[ASSIGNMENT] Starting at the first line of the entries, extract each line up to and including the one that contains "the **Event Viewer** result.</span></span>", but leave out the pictures.

====== DATA TO USE

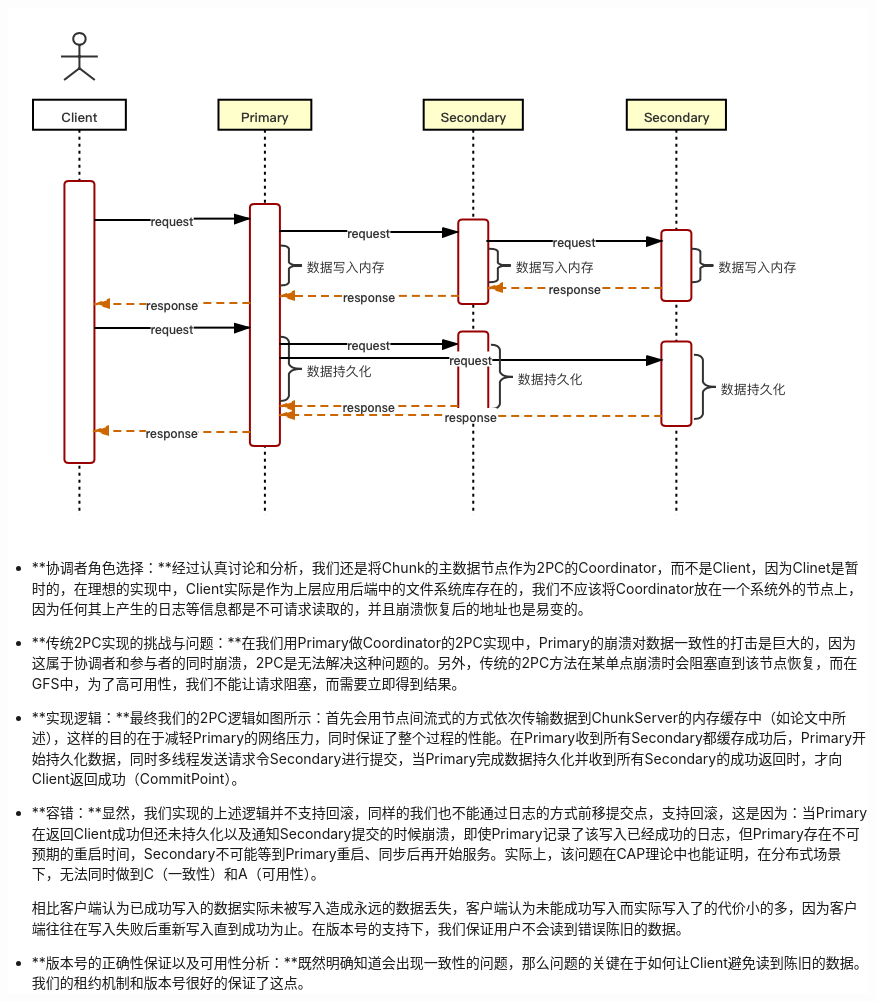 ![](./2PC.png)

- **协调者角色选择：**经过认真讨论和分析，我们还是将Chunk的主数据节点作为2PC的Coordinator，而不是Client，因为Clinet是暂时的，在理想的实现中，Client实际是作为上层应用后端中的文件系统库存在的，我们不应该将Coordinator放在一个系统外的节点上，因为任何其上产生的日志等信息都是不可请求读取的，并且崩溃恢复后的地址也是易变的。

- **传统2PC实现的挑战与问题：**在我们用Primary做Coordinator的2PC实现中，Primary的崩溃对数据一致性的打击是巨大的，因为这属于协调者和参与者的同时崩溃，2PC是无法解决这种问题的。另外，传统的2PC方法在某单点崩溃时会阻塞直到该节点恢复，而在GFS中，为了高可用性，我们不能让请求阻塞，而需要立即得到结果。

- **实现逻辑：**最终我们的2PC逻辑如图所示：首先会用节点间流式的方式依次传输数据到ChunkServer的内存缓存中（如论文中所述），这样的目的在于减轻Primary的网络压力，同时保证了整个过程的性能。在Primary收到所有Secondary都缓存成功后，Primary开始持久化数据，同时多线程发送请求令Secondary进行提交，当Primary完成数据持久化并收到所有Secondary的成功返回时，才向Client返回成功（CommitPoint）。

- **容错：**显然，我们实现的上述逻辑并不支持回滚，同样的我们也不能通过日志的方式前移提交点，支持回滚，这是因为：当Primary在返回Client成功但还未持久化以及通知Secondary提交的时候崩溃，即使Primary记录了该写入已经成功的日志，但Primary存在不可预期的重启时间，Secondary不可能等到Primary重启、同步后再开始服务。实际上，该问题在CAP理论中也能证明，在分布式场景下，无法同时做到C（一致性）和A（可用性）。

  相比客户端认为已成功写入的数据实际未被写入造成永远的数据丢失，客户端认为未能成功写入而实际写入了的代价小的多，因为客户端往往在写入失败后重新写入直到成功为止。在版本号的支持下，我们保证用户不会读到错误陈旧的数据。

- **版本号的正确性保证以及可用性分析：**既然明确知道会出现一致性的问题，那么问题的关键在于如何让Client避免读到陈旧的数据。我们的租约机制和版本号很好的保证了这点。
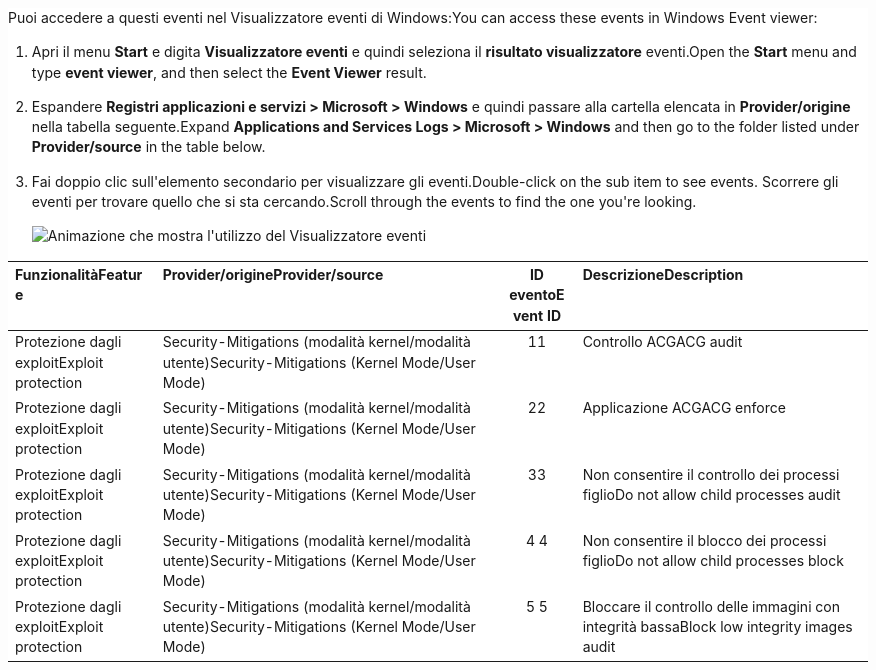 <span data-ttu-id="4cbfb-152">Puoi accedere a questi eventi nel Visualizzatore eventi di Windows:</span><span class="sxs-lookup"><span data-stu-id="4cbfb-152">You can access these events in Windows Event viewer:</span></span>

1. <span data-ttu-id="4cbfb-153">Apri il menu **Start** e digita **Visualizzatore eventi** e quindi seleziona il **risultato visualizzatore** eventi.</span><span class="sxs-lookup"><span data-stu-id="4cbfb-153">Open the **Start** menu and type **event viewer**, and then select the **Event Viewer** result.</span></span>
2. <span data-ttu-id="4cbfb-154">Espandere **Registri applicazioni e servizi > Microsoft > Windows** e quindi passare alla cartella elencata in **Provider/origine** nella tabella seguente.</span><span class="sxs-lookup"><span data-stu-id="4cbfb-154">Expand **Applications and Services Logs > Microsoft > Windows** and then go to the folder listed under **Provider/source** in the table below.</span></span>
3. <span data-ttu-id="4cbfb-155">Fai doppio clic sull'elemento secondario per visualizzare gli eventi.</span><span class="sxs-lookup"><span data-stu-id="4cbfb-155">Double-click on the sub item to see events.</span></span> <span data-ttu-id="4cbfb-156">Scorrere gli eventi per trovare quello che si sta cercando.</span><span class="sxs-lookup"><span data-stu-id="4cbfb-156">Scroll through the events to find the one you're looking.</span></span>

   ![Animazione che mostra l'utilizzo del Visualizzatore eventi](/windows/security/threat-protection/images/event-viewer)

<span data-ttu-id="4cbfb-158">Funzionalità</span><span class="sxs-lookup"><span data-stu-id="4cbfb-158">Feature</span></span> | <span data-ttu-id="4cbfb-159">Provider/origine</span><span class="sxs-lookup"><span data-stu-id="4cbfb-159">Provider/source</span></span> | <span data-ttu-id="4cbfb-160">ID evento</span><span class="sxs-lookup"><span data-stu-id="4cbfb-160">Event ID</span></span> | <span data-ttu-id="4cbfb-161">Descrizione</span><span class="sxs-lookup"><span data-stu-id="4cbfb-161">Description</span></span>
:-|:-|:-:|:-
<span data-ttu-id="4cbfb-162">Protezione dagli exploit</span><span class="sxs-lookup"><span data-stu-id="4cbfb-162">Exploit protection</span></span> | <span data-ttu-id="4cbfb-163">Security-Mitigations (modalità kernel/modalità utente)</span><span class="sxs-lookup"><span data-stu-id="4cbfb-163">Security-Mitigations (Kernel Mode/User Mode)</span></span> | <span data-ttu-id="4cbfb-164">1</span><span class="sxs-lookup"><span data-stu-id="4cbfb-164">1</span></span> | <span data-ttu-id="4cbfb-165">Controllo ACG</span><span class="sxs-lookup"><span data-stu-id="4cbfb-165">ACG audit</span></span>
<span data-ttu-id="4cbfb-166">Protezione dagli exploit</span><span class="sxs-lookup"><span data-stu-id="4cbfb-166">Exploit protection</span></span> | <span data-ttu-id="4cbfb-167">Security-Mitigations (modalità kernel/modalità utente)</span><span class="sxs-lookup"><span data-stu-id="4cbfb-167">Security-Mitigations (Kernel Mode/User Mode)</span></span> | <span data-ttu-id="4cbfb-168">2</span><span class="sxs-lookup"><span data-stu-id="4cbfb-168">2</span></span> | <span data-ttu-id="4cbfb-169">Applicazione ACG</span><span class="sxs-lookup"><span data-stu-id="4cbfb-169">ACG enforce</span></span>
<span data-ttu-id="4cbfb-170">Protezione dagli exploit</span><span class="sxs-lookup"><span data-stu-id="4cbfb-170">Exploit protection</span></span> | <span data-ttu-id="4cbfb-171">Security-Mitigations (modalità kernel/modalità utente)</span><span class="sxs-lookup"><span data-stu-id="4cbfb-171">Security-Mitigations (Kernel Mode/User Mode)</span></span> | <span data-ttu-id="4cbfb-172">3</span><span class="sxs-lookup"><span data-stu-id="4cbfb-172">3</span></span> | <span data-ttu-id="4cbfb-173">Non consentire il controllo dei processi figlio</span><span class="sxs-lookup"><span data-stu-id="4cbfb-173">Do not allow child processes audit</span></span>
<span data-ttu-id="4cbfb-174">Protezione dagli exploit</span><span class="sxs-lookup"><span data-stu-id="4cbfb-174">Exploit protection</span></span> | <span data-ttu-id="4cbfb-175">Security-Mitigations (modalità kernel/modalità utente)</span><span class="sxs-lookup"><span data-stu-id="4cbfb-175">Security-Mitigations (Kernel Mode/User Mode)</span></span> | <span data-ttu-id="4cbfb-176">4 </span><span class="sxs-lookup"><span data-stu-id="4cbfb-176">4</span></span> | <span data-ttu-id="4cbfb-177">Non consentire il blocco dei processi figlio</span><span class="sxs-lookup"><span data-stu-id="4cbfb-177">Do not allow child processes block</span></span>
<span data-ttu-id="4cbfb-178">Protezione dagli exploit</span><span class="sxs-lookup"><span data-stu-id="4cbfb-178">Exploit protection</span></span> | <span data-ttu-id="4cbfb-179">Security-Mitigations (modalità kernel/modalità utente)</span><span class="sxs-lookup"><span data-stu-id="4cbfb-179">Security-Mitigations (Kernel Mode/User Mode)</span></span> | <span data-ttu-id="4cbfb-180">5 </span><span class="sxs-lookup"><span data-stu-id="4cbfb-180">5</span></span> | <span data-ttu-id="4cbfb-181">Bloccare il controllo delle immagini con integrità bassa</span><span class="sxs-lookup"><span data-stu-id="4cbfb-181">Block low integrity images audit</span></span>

============

[REPLY]
 ![](./2PC.png)

- **协调者角色选择：**经过认真讨论和分析，我们还是将Chunk的主数据节点作为2PC的Coordinator，而不是Client，因为Clinet是暂时的，在理想的实现中，Client实际是作为上层应用后端中的文件系统库存在的，我们不应该将Coordinator放在一个系统外的节点上，因为任何其上产生的日志等信息都是不可请求读取的，并且崩溃恢复后的地址也是易变的。

- **传统2PC实现的挑战与问题：**在我们用Primary做Coordinator的2PC实现中，Primary的崩溃对数据一致性的打击是巨大的，因为这属于协调者和参与者的同时崩溃，2PC是无法解决这种问题的。另外，传统的2PC方法在某单点崩溃时会阻塞直到该节点恢复，而在GFS中，为了高可用性，我们不能让请求阻塞，而需要立即得到结果。

- **实现逻辑：**最终我们的2PC逻辑如图所示：首先会用节点间流式的方式依次传输数据到ChunkServer的内存缓存中（如论文中所述），这样的目的在于减轻Primary的网络压力，同时保证了整个过程的性能。在Primary收到所有Secondary都缓存成功后，Primary开始持久化数据，同时多线程发送请求令Secondary进行提交，当Primary完成数据持久化并收到所有Secondary的成功返回时，才向Client返回成功（CommitPoint）。

- **容错：**显然，我们实现的上述逻辑并不支持回滚，同样的我们也不能通过日志的方式前移提交点，支持回滚，这是因为：当Primary在返回Client成功但还未持久化以及通知Secondary提交的时候崩溃，即使Primary记录了该写入已经成功的日志，但Primary存在不可预期的重启时间，Secondary不可能等到Primary重启、同步后再开始服务。实际上，该问题在CAP理论中也能证明，在分布式场景下，无法同时做到C（一致性）和A（可用性）。

  相比客户端认为已成功写入的数据实际未被写入造成永远的数据丢失，客户端认为未能成功写入而实际写入了的代价小的多，因为客户端往往在写入失败后重新写入直到成功为止。在版本号的支持下，我们保证用户不会读到错误陈旧的数据。

- **版本号的正确性保证以及可用性分析：**既然明确知道会出现一致性的问题，那么问题的关键在于如何让Client避免读到陈旧的数据。我们的租约机制和版本号很好的保证了这点。
 <span data-ttu-id="4cbfb-152">Puoi accedere a questi eventi nel Visualizzatore eventi di Windows:</span><span class="sxs-lookup"><span data-stu-id="4cbfb-152">You can access these events in Windows Event viewer:</span></span>

1. <span data-ttu-id="4cbfb-153">Apri il menu **Start** e digita **Visualizzatore eventi** e quindi seleziona il **risultato visualizzatore** eventi.</span><span class="sxs-lookup"><span data-stu-id="4cbfb-153">Open the **Start** menu and type **event viewer**, and then select the **Event Viewer** result.</span></span>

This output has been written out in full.